Una volta si parlava di settimana bianca, con la corsa a sacrificare persino le ferie di Natale per concedersi una pausa fuori stagione, solitamente a febbraio, per emulare le gesta di Tomba e Compagnoni. Oggi la settimana più sognata passa dal bianco al “corto”. Il vero lusso, infatti, è prendersi il venerdì senza sembrare sfaticati. Una prospettiva che, in realtà, poco o nulla ha a che fare con le saghe di fantozziana memoria, tanto da interessare studi economici, ricerche universitarie e, non ultime, proposte di legge.
Comincia l'iter legislativo
Anche l'Italia, sulla scia delle buone esperienze in ambito internazionale, è pronta a muovere i primi passi verso la settimana corta. Nelle prossime settimane, in Parlamento, dovrebbe approdare il testo unitario che dovrebbe aprire un nuovo corso nel mondo del lavoro: meno ore settimanali di lavoro per i dipendenti a parità di retribuzione.
Il testo, che parte e ingloba tre diverse proposte di legge, non introduce da subito l'obbligo di ridurre la settimana lavorativa, ma comprende una serie di incentivi per quelle aziende che intendono partecipare ad un prima fase sperimentale. Al termine di un percorso di tre anni, sarà il Governo a soppesare costi e benefici prima di intervenire in via definitiva con un Decreto della Presidenza del Consiglio dei Ministri volto a ridurre ufficialmente l'orario di lavoro.
Quali agevolazioni per aziende
Per tre anni dopo l'entrata in vigore della legge, le imprese aderenti potranno giovare di un taglio dei contributi fino al 30%. Vantaggi che arrivano al 50% per le piccole e medie imprese, mentre le realtà che prevedono mansioni di tipo usurante potranno beneficiare di un'ulteriore agevolazione del 10%. Una maxi operazione per le finanze dello Stato che supera il mezzo miliardo di euro.
Più riposo più produttività
Con il termine “settimana corta” si intende generalmente la settimana lavorativa della durata di 4 giorni al posto dei 5 canonici. Una misura che, almeno su carta, porterebbe dei vantaggi sia ai dipendenti sia ai datori di lavoro. Il testo normativo unitario parla di "aumento della qualità del lavoro e della produttività", "tassi di occupazione più elevati", "riduzione dello stress", "tempo ed energie per la vita privata", ma anche di "riduzione dell'impatto ambientale del lavoro".

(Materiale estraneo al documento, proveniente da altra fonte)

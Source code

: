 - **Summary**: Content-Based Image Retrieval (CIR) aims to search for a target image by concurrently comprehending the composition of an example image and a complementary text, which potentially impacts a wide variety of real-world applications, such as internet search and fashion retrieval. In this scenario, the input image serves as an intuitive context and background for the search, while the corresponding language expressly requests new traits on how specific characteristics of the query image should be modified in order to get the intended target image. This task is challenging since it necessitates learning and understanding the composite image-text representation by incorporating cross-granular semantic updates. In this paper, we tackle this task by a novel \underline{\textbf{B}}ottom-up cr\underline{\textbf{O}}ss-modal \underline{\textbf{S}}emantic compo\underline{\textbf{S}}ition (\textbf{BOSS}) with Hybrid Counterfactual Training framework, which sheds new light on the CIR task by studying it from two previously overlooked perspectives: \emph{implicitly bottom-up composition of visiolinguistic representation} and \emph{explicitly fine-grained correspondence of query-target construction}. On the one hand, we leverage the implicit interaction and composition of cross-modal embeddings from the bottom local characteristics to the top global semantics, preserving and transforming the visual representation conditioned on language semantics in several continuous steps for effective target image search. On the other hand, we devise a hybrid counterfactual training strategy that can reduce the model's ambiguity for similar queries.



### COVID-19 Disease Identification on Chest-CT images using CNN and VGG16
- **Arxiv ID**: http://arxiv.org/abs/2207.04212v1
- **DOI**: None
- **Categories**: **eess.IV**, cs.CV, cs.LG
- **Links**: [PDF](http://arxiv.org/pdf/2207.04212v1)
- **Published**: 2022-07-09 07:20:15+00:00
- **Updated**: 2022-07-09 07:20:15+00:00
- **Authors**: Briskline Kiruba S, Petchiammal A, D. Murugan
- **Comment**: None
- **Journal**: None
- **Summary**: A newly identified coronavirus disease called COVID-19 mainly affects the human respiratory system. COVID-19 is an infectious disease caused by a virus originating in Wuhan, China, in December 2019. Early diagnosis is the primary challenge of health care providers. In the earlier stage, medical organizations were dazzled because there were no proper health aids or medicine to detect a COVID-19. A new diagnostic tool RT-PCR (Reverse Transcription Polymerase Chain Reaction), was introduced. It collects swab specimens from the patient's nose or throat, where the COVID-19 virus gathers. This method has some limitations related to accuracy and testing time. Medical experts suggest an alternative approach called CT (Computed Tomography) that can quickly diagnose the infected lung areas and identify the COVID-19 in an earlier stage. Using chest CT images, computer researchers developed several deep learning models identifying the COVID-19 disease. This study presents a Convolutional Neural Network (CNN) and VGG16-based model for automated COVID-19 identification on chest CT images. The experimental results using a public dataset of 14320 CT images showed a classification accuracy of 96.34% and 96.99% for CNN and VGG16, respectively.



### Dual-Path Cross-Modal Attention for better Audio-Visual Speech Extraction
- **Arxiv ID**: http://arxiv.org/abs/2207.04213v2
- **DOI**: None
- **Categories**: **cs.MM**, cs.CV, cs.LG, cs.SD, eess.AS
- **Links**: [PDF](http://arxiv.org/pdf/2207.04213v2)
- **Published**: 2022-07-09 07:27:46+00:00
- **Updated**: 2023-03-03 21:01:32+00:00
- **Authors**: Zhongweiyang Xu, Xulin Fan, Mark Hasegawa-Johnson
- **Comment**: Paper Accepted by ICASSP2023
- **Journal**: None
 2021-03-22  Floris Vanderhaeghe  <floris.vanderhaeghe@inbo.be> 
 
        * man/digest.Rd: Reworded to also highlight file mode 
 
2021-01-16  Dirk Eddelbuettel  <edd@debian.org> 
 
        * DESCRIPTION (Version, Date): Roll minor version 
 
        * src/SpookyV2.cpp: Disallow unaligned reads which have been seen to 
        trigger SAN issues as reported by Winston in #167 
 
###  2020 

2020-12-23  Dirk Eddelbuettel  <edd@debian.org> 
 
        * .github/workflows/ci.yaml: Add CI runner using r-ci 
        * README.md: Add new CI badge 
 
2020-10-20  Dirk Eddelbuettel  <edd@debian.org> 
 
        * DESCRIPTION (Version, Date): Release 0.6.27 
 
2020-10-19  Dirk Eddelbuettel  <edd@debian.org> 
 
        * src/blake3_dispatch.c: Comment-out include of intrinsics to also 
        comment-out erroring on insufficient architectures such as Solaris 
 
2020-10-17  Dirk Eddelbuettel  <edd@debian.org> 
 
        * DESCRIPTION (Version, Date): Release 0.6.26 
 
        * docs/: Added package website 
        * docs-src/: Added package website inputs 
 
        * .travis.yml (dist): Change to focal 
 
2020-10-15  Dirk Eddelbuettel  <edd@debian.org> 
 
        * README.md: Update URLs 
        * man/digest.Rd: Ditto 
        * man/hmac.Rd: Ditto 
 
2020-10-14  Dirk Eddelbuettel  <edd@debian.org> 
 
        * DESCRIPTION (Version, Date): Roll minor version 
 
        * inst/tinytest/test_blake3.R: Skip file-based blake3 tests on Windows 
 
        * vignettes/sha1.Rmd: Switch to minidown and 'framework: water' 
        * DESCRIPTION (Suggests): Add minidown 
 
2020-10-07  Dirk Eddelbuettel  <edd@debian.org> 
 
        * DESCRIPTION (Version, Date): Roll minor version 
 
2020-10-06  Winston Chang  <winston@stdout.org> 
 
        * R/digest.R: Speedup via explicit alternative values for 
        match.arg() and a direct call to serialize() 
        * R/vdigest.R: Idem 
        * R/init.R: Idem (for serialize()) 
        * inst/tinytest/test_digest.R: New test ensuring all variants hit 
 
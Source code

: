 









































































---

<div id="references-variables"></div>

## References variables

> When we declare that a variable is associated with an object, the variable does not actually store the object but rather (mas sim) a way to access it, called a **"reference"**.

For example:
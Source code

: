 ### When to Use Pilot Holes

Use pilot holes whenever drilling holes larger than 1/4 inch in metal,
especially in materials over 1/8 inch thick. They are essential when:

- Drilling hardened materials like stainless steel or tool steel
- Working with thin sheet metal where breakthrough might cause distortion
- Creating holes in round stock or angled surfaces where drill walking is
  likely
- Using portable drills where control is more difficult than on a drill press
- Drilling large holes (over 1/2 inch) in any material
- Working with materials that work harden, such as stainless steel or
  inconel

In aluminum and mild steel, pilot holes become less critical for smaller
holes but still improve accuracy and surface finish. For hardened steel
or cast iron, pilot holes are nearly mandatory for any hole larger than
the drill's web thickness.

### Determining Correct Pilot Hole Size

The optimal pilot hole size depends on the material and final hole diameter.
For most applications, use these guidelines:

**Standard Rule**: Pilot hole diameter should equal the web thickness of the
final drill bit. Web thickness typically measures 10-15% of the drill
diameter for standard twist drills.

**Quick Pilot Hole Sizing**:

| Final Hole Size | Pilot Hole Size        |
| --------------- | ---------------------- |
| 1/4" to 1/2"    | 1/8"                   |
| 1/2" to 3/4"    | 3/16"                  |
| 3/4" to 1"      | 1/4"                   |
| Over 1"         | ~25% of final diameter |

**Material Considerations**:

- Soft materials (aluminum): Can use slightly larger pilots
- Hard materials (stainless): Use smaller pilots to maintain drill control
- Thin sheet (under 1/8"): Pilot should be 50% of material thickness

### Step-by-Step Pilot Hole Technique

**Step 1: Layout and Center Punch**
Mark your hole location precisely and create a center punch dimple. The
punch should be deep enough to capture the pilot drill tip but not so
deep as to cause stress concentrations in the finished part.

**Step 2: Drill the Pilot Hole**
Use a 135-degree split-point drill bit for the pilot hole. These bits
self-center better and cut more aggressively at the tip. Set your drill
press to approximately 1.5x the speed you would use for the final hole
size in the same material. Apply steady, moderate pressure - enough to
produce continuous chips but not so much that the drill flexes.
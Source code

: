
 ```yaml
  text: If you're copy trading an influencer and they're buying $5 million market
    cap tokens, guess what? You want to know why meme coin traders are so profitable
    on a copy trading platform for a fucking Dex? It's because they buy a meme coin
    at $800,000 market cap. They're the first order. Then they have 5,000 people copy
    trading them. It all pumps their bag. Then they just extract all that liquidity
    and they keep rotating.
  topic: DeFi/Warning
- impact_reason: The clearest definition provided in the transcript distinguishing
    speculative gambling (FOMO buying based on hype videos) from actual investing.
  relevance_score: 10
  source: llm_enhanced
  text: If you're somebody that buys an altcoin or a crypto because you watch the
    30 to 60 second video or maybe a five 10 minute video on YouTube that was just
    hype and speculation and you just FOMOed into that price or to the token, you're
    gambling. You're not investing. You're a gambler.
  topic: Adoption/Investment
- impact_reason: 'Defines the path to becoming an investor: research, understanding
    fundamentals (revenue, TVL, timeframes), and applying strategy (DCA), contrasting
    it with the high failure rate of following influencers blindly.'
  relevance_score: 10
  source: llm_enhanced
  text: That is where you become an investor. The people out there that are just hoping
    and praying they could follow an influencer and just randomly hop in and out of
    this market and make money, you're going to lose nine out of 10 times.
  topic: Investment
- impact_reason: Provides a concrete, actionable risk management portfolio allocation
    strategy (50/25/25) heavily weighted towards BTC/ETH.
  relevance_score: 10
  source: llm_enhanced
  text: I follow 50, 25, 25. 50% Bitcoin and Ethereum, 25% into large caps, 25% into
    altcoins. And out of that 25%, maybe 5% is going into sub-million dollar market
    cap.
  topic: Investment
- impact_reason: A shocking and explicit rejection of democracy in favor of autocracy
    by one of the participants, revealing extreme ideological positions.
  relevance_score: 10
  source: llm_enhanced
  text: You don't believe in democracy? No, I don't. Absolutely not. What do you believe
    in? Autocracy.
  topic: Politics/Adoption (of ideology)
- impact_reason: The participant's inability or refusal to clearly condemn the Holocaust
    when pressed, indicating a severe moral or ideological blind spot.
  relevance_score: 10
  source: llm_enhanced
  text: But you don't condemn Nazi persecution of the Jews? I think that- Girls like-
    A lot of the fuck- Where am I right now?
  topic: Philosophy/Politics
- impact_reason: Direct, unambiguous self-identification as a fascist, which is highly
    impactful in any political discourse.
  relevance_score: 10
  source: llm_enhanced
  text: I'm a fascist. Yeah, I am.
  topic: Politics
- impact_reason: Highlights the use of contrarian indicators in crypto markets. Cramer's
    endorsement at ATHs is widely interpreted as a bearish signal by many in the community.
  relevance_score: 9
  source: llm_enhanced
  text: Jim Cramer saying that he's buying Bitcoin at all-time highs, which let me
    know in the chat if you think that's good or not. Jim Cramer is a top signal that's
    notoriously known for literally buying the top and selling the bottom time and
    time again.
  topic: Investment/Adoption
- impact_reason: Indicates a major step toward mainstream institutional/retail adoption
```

I punti principali a sostegno di una ricaduta positiva:
-
Work-life balance: riducendo le ore lavorative, i dipendenti riescono a dedicare più tempo alle attività personali, alla famiglia e al riposo. Riduzione dello stress e una maggiore soddisfazione personale.
-
Miglioramento del rendimento: un numero inferiore di ore spingerebbe i lavoratori a diventare più efficienti e concentrati, aumentando così la loro produttività complessiva.
-
Riduzione del turnover: con il crescere della fiducia dei dipendenti verso un sistema che tiene conto del benessere dei propri dipendenti, si ridurrebbe la sostituzione della forza lavoro.
-
Diritto alla disconnessione: una settimana più corta garantirebbe una pausa dalla connessione costante, offrendo maggiore protezione dalla frenesia del mondo digitale. Benefici concreti per la salute mentale e fisica dei dipendenti.
-
Più appeal per i nuovi talenti: la prospettiva di lavorare 4 giorni a settimana sarebbe allettante per le nuove generazioni, per cui l’equilibrio tra lavoro e vita personale è sempre più importante.
I possibili svantaggi
Fermo restando i vantaggi che potrebbero delinearsi, l’operazione non è scevra da dubbi e perplessità. Soprattutto per le aziende, il passaggio a una settimana di lavoro ridotta richiede una nuova pianificazione del lavoro. A seconda del settore, potrebbe essere necessario assumere personale per coprire le ore mancanti.
Alcuni dipendenti o manager potrebbero mostrare una certa resistenza a modificare la routine lavorativa per non cambiare i carichi di lavoro quotidiani.
Dove vige la settimana corta
La settimana corta è già una realtà per diversi Paesi europei: Spagna, Belgio, Islanda, Norvegia, Svezia, Danimarca e Regno Unito. A titolo definitivo, come negli Emirati arabi o in via sperimentale, come in Giappone e Nuova Zelanda.
Al di là delle misure governative, sono le grandi aziende a fare da apripista, anche in Italia. Il Belpaese adotta già la settimana corta per un significativo numero di dipendenti nel settore bancario, dei servizi, industriale e automotive.